> **Requirement**:
Tell how many lines below include the word "doctrine". Only the number should appear.

> **Data listing**:

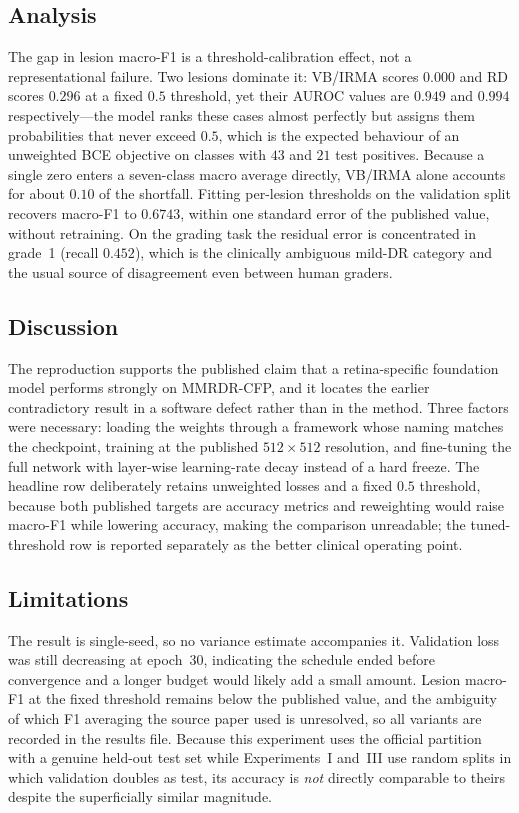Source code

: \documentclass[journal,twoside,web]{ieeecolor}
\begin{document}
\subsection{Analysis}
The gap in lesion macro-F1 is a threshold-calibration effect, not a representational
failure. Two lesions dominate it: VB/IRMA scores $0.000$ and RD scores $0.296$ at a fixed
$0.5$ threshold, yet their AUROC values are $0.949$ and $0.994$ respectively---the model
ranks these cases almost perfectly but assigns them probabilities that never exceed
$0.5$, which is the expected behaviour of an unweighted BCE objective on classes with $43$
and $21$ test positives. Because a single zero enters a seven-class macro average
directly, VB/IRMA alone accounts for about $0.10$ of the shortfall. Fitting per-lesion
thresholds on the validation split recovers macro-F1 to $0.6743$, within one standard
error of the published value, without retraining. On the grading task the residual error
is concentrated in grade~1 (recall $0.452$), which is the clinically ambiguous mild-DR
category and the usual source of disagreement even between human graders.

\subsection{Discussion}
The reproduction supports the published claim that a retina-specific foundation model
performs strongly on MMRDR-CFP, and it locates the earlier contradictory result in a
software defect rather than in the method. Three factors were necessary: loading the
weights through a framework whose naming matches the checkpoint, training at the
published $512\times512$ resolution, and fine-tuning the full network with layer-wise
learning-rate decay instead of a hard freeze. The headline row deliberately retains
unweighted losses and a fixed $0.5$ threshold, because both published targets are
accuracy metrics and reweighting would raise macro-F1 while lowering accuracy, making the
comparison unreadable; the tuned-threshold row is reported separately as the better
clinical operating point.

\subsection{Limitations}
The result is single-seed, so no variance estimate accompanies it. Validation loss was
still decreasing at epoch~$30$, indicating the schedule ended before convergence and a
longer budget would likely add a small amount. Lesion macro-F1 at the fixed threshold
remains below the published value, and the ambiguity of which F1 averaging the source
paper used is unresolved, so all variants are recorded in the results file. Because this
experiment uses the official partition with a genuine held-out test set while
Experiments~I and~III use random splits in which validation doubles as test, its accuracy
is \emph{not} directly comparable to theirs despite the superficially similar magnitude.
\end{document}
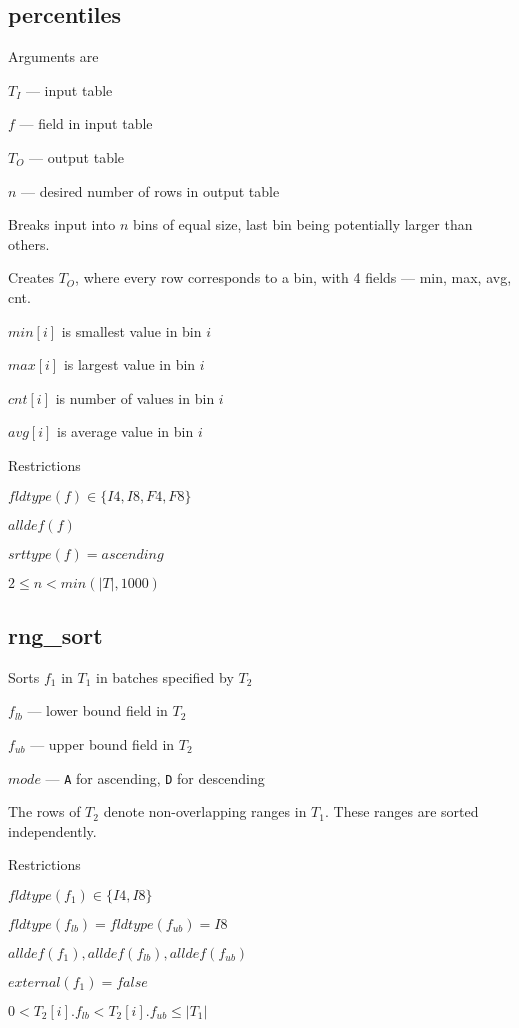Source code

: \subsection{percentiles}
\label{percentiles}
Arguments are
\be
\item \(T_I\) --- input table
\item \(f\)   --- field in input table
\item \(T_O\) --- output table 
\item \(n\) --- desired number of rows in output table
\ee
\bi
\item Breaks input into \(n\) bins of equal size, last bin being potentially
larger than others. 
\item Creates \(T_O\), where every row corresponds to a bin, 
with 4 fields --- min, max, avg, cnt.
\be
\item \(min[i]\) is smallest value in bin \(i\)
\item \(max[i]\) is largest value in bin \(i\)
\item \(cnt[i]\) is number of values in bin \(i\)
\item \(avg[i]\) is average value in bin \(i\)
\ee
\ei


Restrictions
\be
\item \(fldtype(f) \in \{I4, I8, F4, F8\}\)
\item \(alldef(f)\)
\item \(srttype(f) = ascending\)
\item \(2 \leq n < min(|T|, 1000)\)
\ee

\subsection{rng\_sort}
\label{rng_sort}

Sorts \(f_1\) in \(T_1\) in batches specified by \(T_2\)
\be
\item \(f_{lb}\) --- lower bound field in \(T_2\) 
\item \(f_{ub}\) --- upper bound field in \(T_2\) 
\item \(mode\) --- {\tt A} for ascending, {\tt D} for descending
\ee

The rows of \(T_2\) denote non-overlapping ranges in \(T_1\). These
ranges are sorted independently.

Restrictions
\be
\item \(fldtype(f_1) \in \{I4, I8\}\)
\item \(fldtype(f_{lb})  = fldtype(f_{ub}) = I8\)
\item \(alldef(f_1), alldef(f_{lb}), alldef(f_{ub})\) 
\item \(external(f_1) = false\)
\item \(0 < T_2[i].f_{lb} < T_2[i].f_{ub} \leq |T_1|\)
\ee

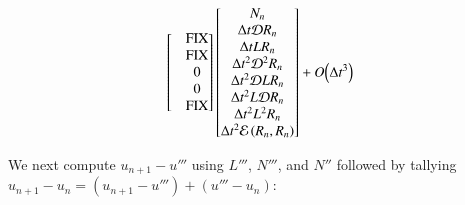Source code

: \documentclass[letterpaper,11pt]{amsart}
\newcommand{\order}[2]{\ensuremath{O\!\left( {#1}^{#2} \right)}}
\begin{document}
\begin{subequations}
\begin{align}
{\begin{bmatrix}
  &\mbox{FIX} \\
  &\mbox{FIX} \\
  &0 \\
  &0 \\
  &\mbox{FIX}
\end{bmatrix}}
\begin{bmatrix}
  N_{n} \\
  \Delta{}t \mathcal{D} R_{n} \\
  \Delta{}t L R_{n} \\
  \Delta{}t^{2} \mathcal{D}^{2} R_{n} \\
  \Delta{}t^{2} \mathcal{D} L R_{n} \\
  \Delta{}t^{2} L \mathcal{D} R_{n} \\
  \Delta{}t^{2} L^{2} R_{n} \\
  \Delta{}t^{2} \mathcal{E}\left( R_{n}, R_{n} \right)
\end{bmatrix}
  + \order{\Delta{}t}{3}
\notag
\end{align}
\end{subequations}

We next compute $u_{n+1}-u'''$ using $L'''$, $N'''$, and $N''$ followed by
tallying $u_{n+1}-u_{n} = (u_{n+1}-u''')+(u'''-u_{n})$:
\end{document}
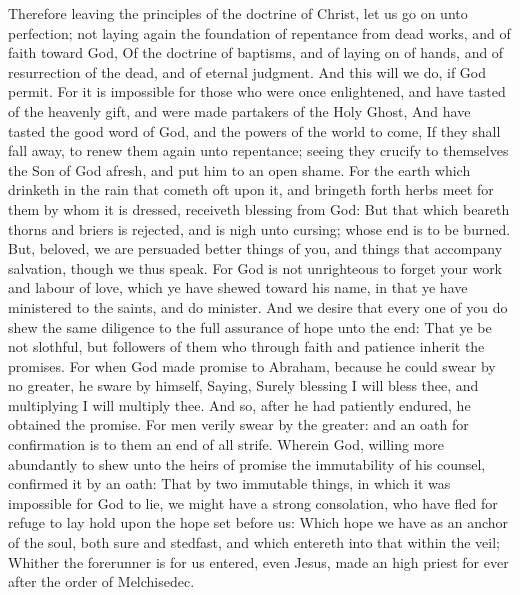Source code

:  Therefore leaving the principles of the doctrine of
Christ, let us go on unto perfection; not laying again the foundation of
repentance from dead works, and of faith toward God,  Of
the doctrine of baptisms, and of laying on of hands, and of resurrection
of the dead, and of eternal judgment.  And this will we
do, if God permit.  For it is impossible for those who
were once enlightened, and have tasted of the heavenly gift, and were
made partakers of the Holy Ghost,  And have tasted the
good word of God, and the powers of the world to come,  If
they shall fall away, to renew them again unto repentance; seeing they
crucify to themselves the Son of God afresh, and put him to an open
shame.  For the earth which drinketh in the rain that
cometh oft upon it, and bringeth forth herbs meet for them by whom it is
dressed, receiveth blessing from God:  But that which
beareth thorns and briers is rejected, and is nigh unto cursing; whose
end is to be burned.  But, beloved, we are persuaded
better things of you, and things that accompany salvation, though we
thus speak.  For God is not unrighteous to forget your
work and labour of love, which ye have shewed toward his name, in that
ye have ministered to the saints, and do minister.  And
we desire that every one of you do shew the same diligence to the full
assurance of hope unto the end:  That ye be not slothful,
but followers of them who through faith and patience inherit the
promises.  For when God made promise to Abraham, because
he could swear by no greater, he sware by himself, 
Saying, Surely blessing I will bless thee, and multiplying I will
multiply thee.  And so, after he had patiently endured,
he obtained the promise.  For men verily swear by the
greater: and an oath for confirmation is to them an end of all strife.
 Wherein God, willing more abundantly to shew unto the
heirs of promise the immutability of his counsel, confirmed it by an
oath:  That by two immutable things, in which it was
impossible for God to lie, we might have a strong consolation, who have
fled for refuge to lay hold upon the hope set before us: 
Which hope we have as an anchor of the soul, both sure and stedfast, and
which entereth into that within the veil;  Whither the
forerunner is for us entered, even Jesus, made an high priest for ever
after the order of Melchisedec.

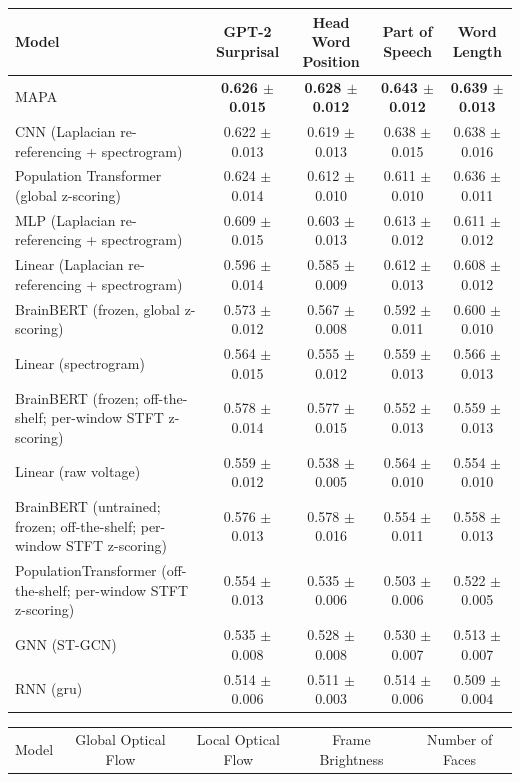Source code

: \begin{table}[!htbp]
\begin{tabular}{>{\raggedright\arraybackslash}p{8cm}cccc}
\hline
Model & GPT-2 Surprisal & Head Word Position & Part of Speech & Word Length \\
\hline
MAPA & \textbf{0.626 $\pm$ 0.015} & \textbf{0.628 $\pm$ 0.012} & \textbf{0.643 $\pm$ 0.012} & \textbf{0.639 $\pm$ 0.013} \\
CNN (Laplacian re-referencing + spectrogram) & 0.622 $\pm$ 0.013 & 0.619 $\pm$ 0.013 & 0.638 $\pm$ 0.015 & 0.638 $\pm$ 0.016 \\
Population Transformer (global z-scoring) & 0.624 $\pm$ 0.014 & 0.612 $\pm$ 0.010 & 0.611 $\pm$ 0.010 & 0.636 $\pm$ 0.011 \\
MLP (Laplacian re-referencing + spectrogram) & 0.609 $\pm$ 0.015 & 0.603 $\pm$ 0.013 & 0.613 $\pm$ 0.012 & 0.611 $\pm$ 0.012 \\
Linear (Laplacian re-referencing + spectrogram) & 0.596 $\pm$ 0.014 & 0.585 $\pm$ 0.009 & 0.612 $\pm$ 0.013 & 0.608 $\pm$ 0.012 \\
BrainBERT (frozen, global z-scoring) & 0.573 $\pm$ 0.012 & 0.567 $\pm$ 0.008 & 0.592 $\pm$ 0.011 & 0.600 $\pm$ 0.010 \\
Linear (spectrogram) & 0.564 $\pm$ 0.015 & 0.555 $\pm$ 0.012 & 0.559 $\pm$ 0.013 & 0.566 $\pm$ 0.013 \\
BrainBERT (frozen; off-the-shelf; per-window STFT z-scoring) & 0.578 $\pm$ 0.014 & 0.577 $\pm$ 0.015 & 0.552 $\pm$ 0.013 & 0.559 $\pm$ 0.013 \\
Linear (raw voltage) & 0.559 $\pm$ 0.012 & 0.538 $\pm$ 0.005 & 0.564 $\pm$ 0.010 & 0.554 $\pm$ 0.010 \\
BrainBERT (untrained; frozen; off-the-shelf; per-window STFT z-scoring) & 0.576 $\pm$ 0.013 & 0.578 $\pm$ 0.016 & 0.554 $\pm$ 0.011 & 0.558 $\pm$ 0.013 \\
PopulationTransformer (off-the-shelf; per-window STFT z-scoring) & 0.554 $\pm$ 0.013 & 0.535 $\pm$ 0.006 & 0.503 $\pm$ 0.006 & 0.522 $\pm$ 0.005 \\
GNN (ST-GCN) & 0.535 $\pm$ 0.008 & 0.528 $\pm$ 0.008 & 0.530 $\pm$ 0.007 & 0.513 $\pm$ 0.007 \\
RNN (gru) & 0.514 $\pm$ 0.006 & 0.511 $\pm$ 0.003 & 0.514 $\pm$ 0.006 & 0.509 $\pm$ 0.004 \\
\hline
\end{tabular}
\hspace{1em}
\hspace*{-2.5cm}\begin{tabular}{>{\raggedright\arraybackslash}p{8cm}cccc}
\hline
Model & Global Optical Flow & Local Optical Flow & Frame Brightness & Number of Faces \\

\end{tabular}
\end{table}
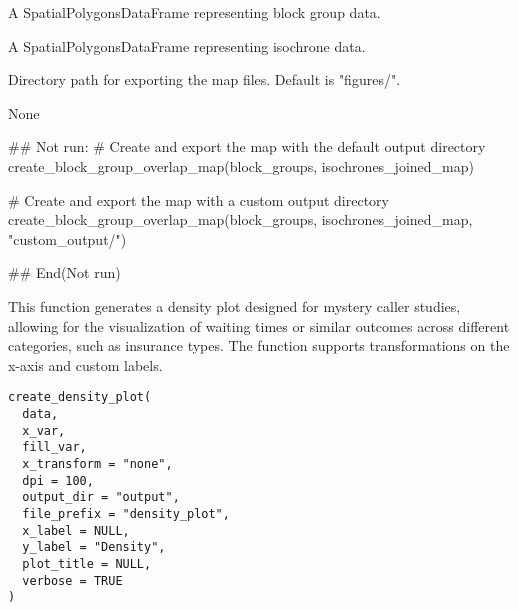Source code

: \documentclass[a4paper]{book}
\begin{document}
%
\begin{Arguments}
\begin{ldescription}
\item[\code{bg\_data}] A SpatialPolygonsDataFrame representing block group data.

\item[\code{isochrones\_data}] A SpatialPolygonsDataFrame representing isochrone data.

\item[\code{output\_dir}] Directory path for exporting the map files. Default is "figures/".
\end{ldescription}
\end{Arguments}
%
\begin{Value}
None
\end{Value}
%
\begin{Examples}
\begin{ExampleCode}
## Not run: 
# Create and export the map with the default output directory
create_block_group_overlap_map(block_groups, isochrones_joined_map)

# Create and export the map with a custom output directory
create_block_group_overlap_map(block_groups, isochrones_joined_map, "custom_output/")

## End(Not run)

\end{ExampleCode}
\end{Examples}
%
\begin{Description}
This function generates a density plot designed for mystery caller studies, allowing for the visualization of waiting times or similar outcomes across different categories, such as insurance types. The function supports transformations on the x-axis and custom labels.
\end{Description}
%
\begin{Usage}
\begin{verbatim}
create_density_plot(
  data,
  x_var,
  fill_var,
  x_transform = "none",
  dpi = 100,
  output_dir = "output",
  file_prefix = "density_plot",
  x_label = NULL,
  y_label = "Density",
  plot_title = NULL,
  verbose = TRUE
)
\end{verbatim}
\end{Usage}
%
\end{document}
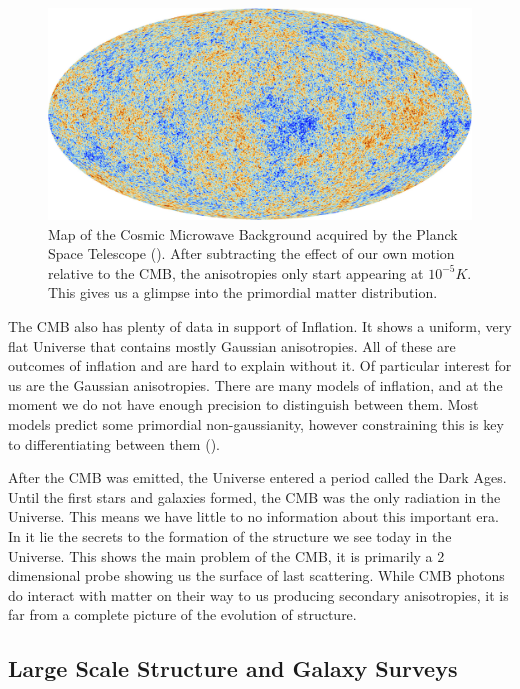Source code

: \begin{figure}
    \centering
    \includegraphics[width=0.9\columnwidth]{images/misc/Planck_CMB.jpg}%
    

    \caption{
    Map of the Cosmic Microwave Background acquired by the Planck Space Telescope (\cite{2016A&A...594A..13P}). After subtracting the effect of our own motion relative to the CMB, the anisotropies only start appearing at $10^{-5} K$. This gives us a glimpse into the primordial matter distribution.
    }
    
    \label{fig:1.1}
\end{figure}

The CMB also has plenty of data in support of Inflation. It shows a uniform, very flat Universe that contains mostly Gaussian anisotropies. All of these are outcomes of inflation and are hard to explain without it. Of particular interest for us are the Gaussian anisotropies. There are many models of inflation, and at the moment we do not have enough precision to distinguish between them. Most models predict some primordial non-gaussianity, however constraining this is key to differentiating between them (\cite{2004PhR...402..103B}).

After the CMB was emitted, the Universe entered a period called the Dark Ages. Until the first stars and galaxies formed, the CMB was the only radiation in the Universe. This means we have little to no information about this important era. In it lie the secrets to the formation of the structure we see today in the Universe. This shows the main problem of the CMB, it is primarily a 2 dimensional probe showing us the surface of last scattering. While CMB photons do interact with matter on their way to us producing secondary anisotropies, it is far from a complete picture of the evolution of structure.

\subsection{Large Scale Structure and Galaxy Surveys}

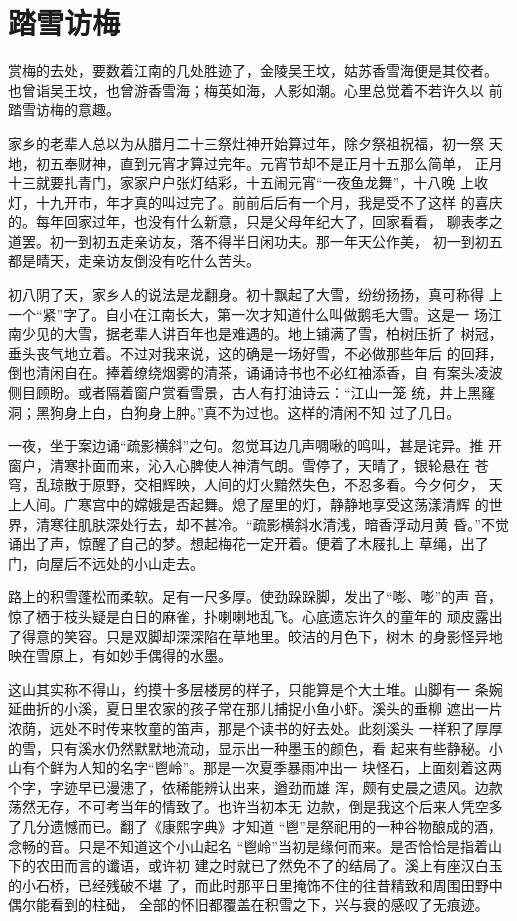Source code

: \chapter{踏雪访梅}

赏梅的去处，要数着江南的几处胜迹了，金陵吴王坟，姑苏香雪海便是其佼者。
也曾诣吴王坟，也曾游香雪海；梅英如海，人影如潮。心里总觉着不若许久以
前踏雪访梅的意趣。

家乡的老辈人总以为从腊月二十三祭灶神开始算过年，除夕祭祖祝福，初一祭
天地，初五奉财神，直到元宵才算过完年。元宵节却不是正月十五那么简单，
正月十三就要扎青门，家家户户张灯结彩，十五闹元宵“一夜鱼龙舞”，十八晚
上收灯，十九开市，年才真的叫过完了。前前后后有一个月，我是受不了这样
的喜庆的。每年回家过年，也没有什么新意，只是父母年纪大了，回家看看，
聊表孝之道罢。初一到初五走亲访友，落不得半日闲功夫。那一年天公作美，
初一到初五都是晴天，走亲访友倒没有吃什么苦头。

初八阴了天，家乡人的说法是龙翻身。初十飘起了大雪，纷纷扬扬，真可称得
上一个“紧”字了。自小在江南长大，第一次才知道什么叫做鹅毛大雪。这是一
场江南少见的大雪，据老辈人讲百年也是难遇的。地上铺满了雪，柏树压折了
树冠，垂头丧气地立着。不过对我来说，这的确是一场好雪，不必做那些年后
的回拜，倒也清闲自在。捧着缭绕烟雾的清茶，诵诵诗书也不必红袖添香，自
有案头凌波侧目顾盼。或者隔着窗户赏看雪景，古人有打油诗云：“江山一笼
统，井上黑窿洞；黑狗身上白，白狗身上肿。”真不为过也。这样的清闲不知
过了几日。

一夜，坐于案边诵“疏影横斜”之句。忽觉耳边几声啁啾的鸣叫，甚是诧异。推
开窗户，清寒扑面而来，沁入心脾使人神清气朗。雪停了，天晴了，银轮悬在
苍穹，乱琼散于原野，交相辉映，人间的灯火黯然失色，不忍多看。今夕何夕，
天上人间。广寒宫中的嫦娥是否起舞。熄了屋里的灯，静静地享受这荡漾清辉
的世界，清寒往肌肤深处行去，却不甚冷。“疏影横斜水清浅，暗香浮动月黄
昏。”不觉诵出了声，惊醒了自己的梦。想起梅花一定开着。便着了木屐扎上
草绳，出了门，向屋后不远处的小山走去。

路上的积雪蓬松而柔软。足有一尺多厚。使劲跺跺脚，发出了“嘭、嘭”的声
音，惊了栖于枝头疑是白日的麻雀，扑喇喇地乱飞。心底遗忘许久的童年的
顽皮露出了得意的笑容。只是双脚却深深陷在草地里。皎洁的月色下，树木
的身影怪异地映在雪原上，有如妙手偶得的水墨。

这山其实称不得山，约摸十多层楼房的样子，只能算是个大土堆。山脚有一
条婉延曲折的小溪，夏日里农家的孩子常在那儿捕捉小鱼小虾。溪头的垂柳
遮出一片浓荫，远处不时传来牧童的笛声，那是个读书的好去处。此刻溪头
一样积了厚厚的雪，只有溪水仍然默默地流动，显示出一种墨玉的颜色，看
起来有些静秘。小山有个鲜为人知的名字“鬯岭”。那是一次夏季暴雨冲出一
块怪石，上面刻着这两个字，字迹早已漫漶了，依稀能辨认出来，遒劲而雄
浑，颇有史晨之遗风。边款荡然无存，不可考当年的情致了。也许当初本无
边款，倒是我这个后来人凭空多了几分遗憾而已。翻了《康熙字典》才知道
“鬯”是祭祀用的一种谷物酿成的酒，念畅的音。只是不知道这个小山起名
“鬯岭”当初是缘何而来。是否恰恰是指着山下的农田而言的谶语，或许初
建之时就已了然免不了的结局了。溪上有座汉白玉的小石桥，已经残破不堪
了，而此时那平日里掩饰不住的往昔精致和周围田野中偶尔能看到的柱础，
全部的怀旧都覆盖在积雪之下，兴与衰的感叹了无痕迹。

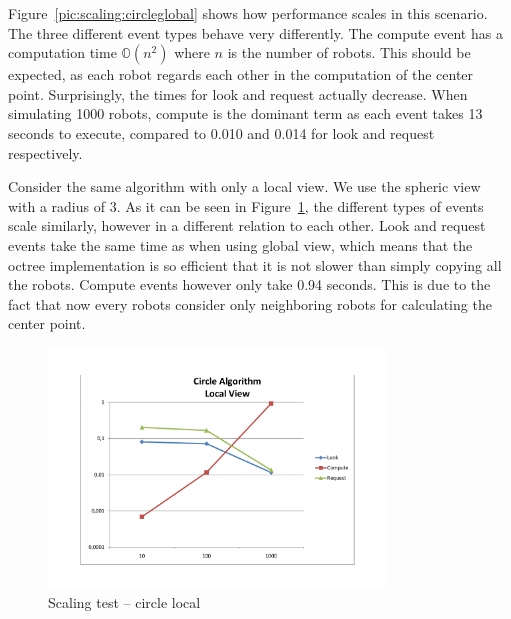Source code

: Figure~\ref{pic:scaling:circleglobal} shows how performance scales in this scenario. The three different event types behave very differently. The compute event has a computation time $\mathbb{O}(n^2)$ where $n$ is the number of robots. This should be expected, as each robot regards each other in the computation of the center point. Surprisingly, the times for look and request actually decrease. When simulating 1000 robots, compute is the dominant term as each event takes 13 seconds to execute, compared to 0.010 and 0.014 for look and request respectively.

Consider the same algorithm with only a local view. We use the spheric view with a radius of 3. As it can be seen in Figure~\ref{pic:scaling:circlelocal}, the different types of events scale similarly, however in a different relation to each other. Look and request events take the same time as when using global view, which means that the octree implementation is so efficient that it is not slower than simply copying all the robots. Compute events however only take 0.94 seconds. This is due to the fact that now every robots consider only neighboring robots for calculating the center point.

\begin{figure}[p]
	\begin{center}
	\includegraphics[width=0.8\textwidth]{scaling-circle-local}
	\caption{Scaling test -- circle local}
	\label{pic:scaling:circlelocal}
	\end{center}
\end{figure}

> **Task answer**:
2